No dia seguinte ao da Páscoa, nesse mesmo dia, eles comeram pães sem fermento e grãos de trigo tostados, produtos daquela terra.

 

A despeito das advertências, a Páscoa ficou esquecida, sendo retomada no tempo do rei Ezequias  (Século 8-7 a.C.).

 

[2Crônicas 30.1-27]
Ezequias enviou uma mensagem a todo o Israel e Judá e também escreveu cartas a Efraim e a Manassés, convidando-os para virem ao templo do Senhor em Jerusalém e celebrarem a Páscoa do Senhor, o Deus de Israel.

O rei, seus oficiais e toda a comunidade de Jerusalém decidiram celebrar a Páscoa no segundo mês. Não tinha sido possível celebrá-la na data prescrita, pois não havia número suficiente de sacerdotes consagrados, e o povo não estava reunido em Jerusalém. A idéia pareceu boa tanto ao rei quanto a toda a assembléia.

Então decidiram fazer uma proclamação em todo o Israel, desde Berseba até Dã, convocando o povo a Jerusalém para celebrar a Páscoa do Senhor, o Deus de Israel.
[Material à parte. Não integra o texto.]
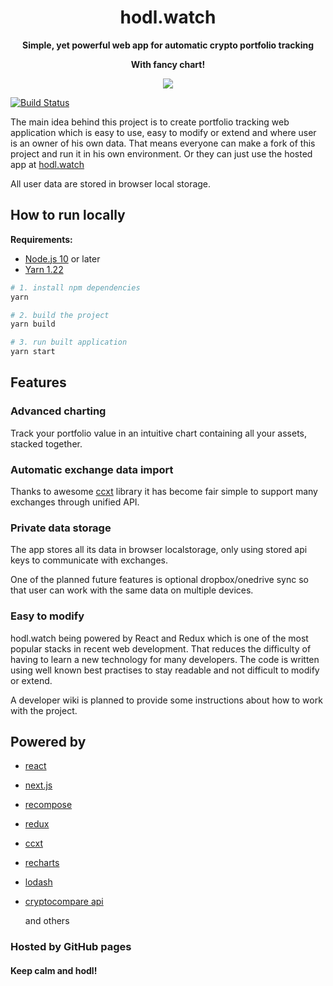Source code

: 
<h1 align="center"><strong>hodl.watch</strong></h1>

<p align="center">
  <strong>Simple, yet powerful web app for automatic crypto portfolio tracking</strong>
</p>
<p align="center">
  <strong>With fancy chart!</strong>
</p>

<p align="center">
  <img src='https://user-images.githubusercontent.com/15712581/36936505-585dc762-1efe-11e8-8b04-b3cbe0ea4542.png' />
</p>

[![Build Status](https://travis-ci.org/belaczek/hodlwatch.svg?branch=master)](https://travis-ci.org/belaczek/hodlwatch)

The main idea behind this project is to create portfolio tracking web application which is easy to use, easy to modify or extend and where user is an owner of his own data. That means everyone can make a fork of this project and run it in his own environment. Or they can just use the hosted app at [hodl.watch](https://hodl.watch)

All user data are stored in browser local storage.

## How to run locally
__Requirements:__ 
 - [Node.js 10](https://nodejs.org/) or later
 - [Yarn 1.22](https://classic.yarnpkg.com/)

```sh
# 1. install npm dependencies
yarn

# 2. build the project
yarn build

# 3. run built application
yarn start
```

## Features

### Advanced charting
Track your portfolio value in an intuitive chart containing all your assets, stacked together.

### Automatic exchange data import
Thanks to awesome [ccxt](https://github.com/ccxt/ccxt) library it has become fair simple to support many exchanges through unified API.

### Private data storage
The app stores all its data in browser localstorage, only using stored api keys to communicate with exchanges. 

One of the planned future features is optional dropbox/onedrive sync so that user can work with the same data on multiple devices.

### Easy to modify
hodl.watch being powered by React and Redux which is one of the most popular stacks
in recent web development. That reduces the difficulty of having to learn a new technology for many developers.
The code is written using well known best practises to stay readable and not difficult to modify or extend. 

A developer wiki is planned to provide some instructions about how to work with the project.

## Powered by

 - [react](https://github.com/facebook/react)
 - [next.js](https://github.com/zeit/next.js)
 - [recompose](https://github.com/acdlite/recompose)
 - [redux](https://github.com/reactjs/redux)
 - [ccxt](https://github.com/ccxt/ccxt)
 - [recharts](https://github.com/recharts/recharts)
 - [lodash](https://github.com/lodash/lodash)
 - [cryptocompare api](https://min-api.cryptocompare.com/)
 
    and others



### Hosted by GitHub pages

#### Keep calm and hodl!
Pois muitos não a celebravam segundo o que estava escrito.

Por ordem do rei, mensageiros percorreram Israel e Judá com cartas assinadas pelo rei e pelos seus oficiais, com a seguinte mensagem: “Israelitas, voltem para o Senhor, o Deus de Abraão, de Isaque e de Israel, para que ele se volte para vocês que restaram e escaparam das mãos dos reis da Assíria. Não sejam como seus pais e seus irmãos, que foram infiéis ao Senhor, o Deus dos seus antepassados, de maneira que ele os deixou em ruínas, conforme vocês vêem. Portanto, não sejam obstinados como os seus antepassados; submetam-se ao Senhor. Venham ao santuário que ele consagrou para sempre. Sirvam ao Senhor, o seu Deus, para que o fogo da sua ira se desvie de vocês. Se vocês voltarem para o Senhor, os que capturaram os seus irmãos e os seus filhos terão misericórdia deles, e eles voltarão a esta terra, pois o Senhor, o seu Deus, é bondoso e compassivo. Ele não os rejeitará, se vocês se voltarem para ele”.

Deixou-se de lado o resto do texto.